Lecture at the National Council of Churches
Thomas Schirrmacher, Associate Secretary General of the World Evangelical Alliance for Theological Concerns, was keynote speaker at the 32nd General Assembly of the Liberia Council of Churches. He was asked to answer the question of whether Christians and churches should support the 17 United Nations Sustainable Development Goals (SDG). For security reasons, the trip has only now been announced.
The chairman of the Liberia Council of Churches, Bishop Kortu K. Brown, had invited Schirrmacher already at the adoption of the 17 SDGs to visit Liberia and discuss the SDG with the church leaders. In Liberia, questions surrounding the UN are emotionally charged, as 14 years of UN peacekeepers have been stationed in the country since the end of the 15-year civil war, and their success or failure is being vigorously discussed.
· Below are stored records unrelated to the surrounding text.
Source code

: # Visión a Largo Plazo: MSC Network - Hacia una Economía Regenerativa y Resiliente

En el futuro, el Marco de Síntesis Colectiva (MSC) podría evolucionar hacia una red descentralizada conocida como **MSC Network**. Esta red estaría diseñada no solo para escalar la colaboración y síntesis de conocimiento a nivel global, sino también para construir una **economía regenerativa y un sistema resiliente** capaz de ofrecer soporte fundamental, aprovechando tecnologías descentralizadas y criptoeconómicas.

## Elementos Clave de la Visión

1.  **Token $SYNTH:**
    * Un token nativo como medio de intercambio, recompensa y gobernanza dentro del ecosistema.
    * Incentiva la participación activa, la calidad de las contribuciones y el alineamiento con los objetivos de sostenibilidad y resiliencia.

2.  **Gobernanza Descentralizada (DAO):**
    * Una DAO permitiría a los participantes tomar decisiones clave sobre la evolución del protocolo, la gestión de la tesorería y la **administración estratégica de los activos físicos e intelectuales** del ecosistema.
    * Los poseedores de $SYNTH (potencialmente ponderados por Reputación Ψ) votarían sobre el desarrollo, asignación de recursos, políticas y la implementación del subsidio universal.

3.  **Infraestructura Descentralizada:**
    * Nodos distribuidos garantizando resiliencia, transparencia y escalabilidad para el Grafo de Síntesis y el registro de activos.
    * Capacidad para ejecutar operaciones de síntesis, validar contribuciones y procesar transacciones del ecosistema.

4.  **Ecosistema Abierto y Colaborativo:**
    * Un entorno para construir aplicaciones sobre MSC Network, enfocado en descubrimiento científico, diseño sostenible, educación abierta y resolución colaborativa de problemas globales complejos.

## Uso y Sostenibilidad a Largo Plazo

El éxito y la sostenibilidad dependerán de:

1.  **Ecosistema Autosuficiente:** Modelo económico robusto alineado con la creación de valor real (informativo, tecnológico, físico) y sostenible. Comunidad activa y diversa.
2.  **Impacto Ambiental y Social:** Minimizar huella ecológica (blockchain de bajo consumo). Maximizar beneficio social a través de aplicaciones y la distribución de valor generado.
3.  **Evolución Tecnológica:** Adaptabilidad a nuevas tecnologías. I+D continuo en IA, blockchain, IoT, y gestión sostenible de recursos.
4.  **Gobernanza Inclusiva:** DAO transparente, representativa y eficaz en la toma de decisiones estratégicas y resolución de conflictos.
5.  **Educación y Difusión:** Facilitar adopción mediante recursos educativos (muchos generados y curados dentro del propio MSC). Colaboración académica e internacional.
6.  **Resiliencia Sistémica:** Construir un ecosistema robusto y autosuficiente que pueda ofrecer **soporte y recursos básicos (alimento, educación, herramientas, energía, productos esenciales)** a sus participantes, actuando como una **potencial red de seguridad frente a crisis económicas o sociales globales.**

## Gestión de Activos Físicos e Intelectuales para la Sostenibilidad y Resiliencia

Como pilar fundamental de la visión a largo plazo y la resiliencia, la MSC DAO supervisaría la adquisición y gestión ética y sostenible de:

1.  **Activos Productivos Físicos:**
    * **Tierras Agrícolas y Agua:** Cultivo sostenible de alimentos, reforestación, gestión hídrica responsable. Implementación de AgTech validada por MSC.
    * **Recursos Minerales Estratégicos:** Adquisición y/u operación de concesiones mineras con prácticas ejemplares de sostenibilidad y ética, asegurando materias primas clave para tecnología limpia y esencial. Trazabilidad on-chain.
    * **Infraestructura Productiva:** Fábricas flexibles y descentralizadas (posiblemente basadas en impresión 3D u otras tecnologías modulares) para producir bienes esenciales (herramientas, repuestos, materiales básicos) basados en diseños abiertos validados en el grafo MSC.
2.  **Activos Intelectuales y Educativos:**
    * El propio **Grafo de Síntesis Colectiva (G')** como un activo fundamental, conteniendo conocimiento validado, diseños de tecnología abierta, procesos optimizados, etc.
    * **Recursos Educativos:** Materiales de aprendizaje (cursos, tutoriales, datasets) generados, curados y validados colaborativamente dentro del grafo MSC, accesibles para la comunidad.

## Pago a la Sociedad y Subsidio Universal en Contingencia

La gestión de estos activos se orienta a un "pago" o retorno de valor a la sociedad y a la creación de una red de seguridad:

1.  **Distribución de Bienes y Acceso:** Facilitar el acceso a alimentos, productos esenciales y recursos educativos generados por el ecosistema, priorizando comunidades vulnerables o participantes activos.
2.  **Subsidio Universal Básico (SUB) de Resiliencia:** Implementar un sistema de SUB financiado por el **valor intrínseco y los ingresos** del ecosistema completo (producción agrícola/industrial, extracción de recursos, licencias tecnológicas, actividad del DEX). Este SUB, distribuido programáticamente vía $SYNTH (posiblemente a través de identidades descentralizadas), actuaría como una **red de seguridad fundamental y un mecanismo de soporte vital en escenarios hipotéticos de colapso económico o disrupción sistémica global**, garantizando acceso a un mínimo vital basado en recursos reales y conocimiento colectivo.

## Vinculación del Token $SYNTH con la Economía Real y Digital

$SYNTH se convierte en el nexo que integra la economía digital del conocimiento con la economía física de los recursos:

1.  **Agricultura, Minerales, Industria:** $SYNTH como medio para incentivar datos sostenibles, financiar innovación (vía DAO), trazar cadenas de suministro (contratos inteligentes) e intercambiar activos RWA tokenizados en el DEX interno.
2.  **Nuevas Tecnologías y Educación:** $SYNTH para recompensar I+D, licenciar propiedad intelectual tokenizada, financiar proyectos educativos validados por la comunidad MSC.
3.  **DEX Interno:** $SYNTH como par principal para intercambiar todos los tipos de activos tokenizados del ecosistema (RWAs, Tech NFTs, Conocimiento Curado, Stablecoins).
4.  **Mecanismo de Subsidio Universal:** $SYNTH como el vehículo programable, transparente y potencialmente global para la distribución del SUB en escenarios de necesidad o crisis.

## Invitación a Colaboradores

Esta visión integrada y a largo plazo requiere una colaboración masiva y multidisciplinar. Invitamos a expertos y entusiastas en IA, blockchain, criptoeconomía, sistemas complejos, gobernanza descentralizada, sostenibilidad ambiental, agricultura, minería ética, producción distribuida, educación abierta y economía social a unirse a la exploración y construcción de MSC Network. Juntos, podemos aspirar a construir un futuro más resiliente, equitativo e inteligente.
The Liberia Council of Churches was founded in 1982 and comprises not only the traditional churches (Catholics, Lutherans, Presbyterians, Methodists, Baptists) but also the largest Pentecostal churches in the country. The Evangelical Alliance of Liberia strongly supported Schirrmacher’s visit to the Liberia Council of Churches.
Schirrmacher made the case that while Christians are convinced that the causes of many of the problems identified by the SDG, such as racism or corruption, are much deeper, this does not alter the fact that the goals themselves are to be welcomed by Christians. For most of the goals, pertinent Bible verses would immediately come to the mind of every Bible reader.
Jesus taught us, said Schirrmacher, that the real evil comes from our hearts, which is why, for Christians, attitudes like racism, corruption, discrimination, or misogyny cannot be overcome by external factors only, but that a profound conversion of the whole personality is decisive for it. But the state cannot create or enforce such a conversion and has to provide for external justice.
According to Schirrmacher, the 17 sustainability targets of the UN themselves are hardly affected by ideology, which does not always apply to the 169 proposals on how they should be implemented. The alternative, however, can only be to actively work for better ways to achieve the goal, but not just to sit back and comment on the events like the spectators of a cinema movie.
Just as in each country we can only work with the government we actually have, not with a government we would like to have. So it applies for the United Nations, too, that its mistakes and shortcomings have to be openly addressed, and demands for reconstruction have to be articulated, but that nothing alters the fact that it is currently the only chance for worldwide political collaboration for good aims.